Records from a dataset
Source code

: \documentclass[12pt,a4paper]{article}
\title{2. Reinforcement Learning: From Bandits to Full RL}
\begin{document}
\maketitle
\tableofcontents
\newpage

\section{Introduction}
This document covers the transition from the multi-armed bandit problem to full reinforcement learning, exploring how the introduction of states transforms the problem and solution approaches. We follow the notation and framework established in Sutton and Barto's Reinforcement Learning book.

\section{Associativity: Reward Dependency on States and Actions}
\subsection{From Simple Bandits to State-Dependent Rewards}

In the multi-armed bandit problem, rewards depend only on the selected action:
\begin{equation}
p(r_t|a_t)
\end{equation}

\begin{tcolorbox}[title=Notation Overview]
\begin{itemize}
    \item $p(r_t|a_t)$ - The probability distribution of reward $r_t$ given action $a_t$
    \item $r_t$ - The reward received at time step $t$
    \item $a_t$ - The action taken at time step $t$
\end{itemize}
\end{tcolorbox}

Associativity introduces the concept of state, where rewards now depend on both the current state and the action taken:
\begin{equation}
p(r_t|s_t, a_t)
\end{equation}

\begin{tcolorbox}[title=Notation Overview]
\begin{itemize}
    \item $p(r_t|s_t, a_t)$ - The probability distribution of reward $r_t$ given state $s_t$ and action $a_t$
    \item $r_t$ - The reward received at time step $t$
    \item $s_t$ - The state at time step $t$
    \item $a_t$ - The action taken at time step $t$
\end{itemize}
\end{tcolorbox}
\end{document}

## Exercise:
Transcribe all of the lines in the records precisely.

## Result for this task:
Source code

: \documentclass[12pt,a4paper]{article}
\title{2. Reinforcement Learning: From Bandits to Full RL}
\begin{document}
\maketitle
\tableofcontents
\newpage

\section{Introduction}
This document covers the transition from the multi-armed bandit problem to full reinforcement learning, exploring how the introduction of states transforms the problem and solution approaches. We follow the notation and framework established in Sutton and Barto's Reinforcement Learning book.

\section{Associativity: Reward Dependency on States and Actions}
\subsection{From Simple Bandits to State-Dependent Rewards}

In the multi-armed bandit problem, rewards depend only on the selected action:
\begin{equation}
p(r_t|a_t)
\end{equation}

\begin{tcolorbox}[title=Notation Overview]
\begin{itemize}
    \item $p(r_t|a_t)$ - The probability distribution of reward $r_t$ given action $a_t$
    \item $r_t$ - The reward received at time step $t$
    \item $a_t$ - The action taken at time step $t$
\end{itemize}
\end{tcolorbox}

Associativity introduces the concept of state, where rewards now depend on both the current state and the action taken:
\begin{equation}
p(r_t|s_t, a_t)
\end{equation}

\begin{tcolorbox}[title=Notation Overview]
\begin{itemize}
    \item $p(r_t|s_t, a_t)$ - The probability distribution of reward $r_t$ given state $s_t$ and action $a_t$
    \item $r_t$ - The reward received at time step $t$
    \item $s_t$ - The state at time step $t$
    \item $a_t$ - The action taken at time step $t$
\end{itemize}
\end{tcolorbox}
\end{document}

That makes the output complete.